Sometimes head-end equipment is located in scarcely-visited rooms and moisture or pest issues don’t go noticed until something stops working. Check the panels, and open the panel doors if possible to see if any of the batteries are displaying any signs of corrosion or swelling. If the battery install date is older than three years, it might also be a candidate for replacement.
Make sure the focus is clear and the image is crisp. Make sure the field-of-view has not deviated from the desired angle, and verify no moisture has built up on the inside of the camera. This way when there is an incident, you won’t be surprised to know a camera has fallen out of focus, has been obstructed by added equipment, or some other condition has occured preventing you from getting that much-desired footage.
When you do need to review an incident, nothing can be more frustrating than when the footage isn’t there. By routinely pulling footage you can ensure that motion sensitivity levels are where they need to be, that hard drives are still in working order, and that you know/ remember how to export footage before being in a high-pressure situation to do so.
Database bloat is a major security concern for many cardholders.

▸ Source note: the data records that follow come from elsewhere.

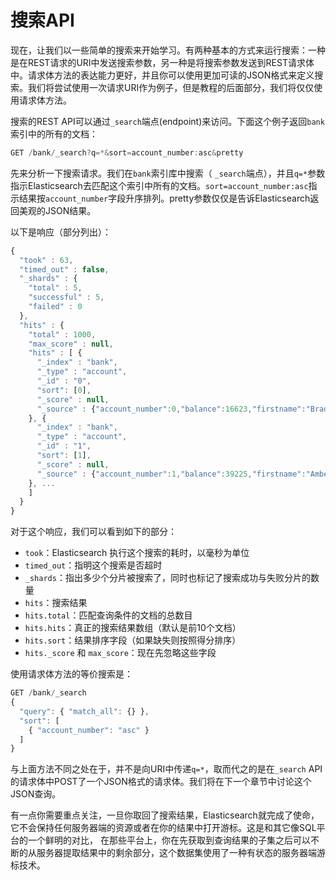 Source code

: # 搜索API

现在，让我们以一些简单的搜索来开始学习。有两种基本的方式来运行搜索：一种是在REST请求的URI中发送搜索参数，另一种是将搜索参数发送到REST请求体中。请求体方法的表达能力更好，并且你可以使用更加可读的JSON格式来定义搜索。我们将尝试使用一次请求URI作为例子，但是教程的后面部分，我们将仅仅使用请求体方法。

搜索的REST API可以通过`_search`端点(endpoint)来访问。下面这个例子返回`bank`索引中的所有的文档：

```js
GET /bank/_search?q=*&sort=account_number:asc&pretty
```

先来分析一下搜索请求。我们在`bank`索引库中搜索（ `_search`端点），并且`q=*`参数指示Elasticsearch去匹配这个索引中所有的文档。`sort=account_number:asc`指示结果按`account_number`字段升序排列。pretty参数仅仅是告诉Elasticsearch返回美观的JSON结果。

以下是响应（部分列出）：

```js
{
  "took" : 63,
  "timed_out" : false,
  "_shards" : {
    "total" : 5,
    "successful" : 5,
    "failed" : 0
  },
  "hits" : {
    "total" : 1000,
    "max_score" : null,
    "hits" : [ {
      "_index" : "bank",
      "_type" : "account",
      "_id" : "0",
      "sort": [0],
      "_score" : null,
      "_source" : {"account_number":0,"balance":16623,"firstname":"Bradshaw","lastname":"Mckenzie","age":29,"gender":"F","address":"244 Columbus Place","employer":"Euron","email":"bradshawmckenzie@euron.com","city":"Hobucken","state":"CO"}
    }, {
      "_index" : "bank",
      "_type" : "account",
      "_id" : "1",
      "sort": [1],
      "_score" : null,
      "_source" : {"account_number":1,"balance":39225,"firstname":"Amber","lastname":"Duke","age":32,"gender":"M","address":"880 Holmes Lane","employer":"Pyrami","email":"amberduke@pyrami.com","city":"Brogan","state":"IL"}
    }, ...
    ]
  }
}
```

对于这个响应，我们可以看到如下的部分：

- `took`：Elasticsearch 执行这个搜索的耗时，以毫秒为单位
- `timed_out`：指明这个搜索是否超时
- `_shards`：指出多少个分片被搜索了，同时也标记了搜索成功与失败分片的数量
- `hits`：搜索结果
- `hits.total`：匹配查询条件的文档的总数目
- `hits.hits`：真正的搜索结果数组（默认是前10个文档）
- `hits.sort`：结果排序字段（如果缺失则按照得分排序）
- `hits._score` 和 `max_score`：现在先忽略这些字段

使用请求体方法的等价搜索是：

```js
GET /bank/_search
{
  "query": { "match_all": {} },
  "sort": [
    { "account_number": "asc" }
  ]
}
```

与上面方法不同之处在于，并不是向URI中传递`q=*`，取而代之的是在`_search` API的请求体中POST了一个JSON格式的请求体。我们将在下一个章节中讨论这个JSON查询。

有一点你需要重点关注，一旦你取回了搜索结果，Elasticsearch就完成了使命，它不会保持任何服务器端的资源或者在你的结果中打开游标。这是和其它像SQL平台的一个鲜明的对比， 在那些平台上，你在先获取到查询结果的子集之后可以不断的从服务器提取结果中的剩余部分，这个数据集使用了一种有状态的服务器端游标技术。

Sometimes the staff managing employee turnover don’t keep the staff maintaining the access control or intrusion system database apprised of personnel changes. Doing a routine database cleanup can ensure that former employees, tenants, and vendors don’t have access to your building when they shouldn’t.
When an alarm occurs, our monitoring company calls down a list of responsible persons, or RPs. This list doesn’t always get revisited frequently enough to account for employee turnover. By routinely updating your RP list, you make sure that when an alarm does occur, the right person is getting the call.